> [WHAT THE EXERCISE ASKS]: Look through the lines below, find those with the word "models", and copy them.
##### DATA FOR REVIEW
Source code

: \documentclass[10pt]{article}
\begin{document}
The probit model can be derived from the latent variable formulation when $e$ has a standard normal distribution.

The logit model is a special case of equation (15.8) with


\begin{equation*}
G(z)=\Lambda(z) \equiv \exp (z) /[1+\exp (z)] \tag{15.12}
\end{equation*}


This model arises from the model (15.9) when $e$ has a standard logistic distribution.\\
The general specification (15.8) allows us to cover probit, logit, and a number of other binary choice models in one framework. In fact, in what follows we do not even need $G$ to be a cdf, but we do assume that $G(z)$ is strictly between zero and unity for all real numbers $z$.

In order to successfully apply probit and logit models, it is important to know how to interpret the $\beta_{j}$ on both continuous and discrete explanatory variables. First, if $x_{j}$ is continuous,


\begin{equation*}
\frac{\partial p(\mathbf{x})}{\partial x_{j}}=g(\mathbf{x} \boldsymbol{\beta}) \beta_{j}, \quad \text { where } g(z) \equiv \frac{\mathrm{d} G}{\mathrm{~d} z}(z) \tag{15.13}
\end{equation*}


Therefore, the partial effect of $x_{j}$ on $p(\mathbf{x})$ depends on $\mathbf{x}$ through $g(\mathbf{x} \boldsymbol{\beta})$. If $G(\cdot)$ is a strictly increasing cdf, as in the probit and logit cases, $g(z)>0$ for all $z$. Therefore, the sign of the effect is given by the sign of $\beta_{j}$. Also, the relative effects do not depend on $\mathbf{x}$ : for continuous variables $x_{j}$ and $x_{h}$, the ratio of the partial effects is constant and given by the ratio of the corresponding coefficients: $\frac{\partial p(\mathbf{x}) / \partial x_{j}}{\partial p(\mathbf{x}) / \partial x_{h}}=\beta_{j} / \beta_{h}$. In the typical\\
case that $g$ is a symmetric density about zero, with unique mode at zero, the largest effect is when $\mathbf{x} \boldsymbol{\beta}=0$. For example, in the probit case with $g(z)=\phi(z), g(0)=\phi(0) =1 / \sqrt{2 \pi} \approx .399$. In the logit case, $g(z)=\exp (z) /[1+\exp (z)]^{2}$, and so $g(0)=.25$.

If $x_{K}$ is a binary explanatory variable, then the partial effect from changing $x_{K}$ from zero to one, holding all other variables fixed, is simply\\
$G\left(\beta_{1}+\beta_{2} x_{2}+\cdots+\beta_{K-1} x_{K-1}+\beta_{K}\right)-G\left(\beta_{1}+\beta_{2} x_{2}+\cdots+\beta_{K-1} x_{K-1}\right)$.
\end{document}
##########
##### DATA FOR REVIEW
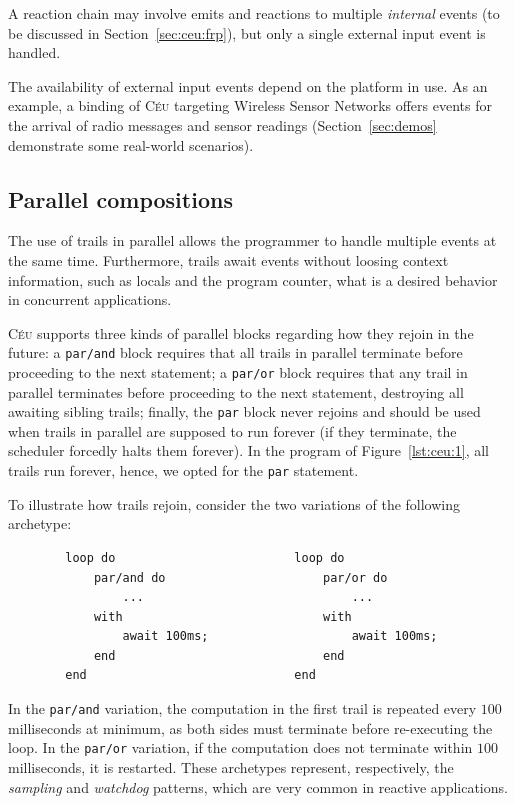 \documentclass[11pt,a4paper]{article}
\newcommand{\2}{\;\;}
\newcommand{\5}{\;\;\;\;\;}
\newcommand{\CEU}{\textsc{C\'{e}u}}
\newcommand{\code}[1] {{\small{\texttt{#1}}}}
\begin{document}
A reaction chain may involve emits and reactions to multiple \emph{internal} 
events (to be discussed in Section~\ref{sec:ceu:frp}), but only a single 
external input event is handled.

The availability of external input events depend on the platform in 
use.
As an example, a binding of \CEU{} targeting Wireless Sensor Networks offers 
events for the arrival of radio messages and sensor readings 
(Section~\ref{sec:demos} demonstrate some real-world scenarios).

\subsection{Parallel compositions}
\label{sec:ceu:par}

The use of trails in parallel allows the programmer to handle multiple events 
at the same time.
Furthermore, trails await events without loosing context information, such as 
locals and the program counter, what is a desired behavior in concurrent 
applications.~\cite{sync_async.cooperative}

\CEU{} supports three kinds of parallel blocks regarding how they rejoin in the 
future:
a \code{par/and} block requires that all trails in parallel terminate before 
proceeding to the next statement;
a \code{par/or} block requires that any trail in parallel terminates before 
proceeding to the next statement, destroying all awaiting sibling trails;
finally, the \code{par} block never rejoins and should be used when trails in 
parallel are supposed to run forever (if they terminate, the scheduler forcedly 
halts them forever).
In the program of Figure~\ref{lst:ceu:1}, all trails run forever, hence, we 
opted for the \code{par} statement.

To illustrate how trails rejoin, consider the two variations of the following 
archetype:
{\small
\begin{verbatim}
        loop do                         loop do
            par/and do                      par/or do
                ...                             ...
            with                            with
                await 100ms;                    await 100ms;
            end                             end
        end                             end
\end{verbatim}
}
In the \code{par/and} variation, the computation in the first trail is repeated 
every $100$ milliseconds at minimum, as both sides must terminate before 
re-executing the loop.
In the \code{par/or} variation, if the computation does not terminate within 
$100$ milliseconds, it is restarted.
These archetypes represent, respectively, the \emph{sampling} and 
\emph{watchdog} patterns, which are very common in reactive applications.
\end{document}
##########
##### DATA FOR REVIEW
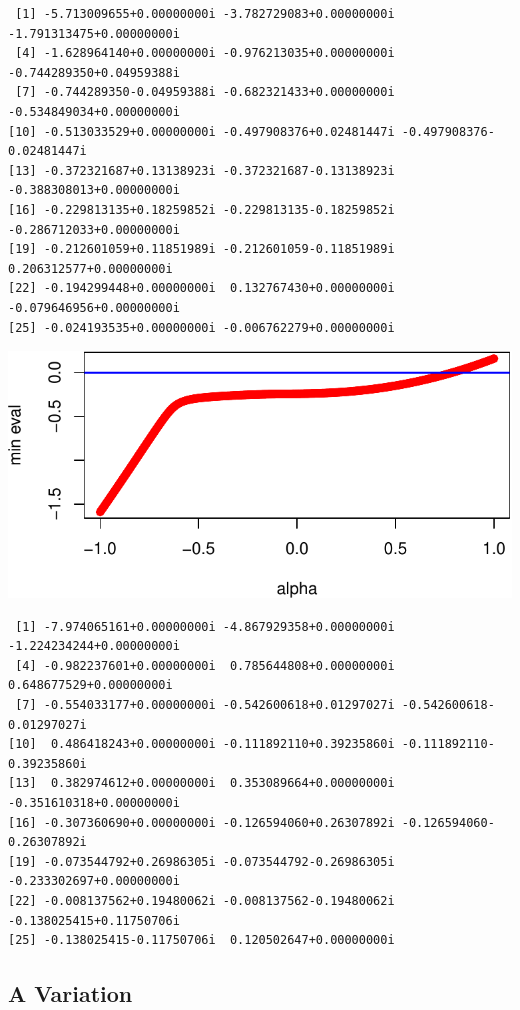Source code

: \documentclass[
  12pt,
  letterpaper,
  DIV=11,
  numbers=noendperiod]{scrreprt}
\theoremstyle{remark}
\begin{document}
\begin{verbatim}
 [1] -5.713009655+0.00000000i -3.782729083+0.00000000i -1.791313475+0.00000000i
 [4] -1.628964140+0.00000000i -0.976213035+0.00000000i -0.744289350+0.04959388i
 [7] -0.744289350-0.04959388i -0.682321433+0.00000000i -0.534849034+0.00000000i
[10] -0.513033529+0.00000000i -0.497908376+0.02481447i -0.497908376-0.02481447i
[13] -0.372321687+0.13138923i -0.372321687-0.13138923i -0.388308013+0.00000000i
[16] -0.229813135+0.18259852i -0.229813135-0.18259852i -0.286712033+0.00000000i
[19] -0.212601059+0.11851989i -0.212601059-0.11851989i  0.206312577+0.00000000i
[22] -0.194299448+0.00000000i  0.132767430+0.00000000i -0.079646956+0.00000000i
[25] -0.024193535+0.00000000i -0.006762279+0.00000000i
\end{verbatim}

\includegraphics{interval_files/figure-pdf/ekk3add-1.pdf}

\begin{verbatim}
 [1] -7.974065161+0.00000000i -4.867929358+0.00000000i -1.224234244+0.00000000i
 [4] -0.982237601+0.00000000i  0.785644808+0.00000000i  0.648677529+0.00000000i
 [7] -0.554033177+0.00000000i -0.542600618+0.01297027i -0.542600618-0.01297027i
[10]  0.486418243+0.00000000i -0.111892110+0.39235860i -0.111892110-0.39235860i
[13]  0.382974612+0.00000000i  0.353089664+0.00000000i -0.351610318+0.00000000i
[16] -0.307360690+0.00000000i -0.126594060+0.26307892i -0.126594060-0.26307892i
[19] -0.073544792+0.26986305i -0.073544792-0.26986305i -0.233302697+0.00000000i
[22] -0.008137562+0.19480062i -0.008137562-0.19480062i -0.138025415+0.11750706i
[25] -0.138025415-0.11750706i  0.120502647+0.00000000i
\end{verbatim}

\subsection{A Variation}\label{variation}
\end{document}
##########
> [TASK SOLUTION]:
The general specification (15.8) allows us to cover probit, logit, and a number of other binary choice models in one framework. In fact, in what follows we do not even need $G$ to be a cdf, but we do assume that $G(z)$ is strictly between zero and unity for all real numbers $z$.
In order to successfully apply probit and logit models, it is important to know how to interpret the $\beta_{j}$ on both continuous and discrete explanatory variables. First, if $x_{j}$ is continuous,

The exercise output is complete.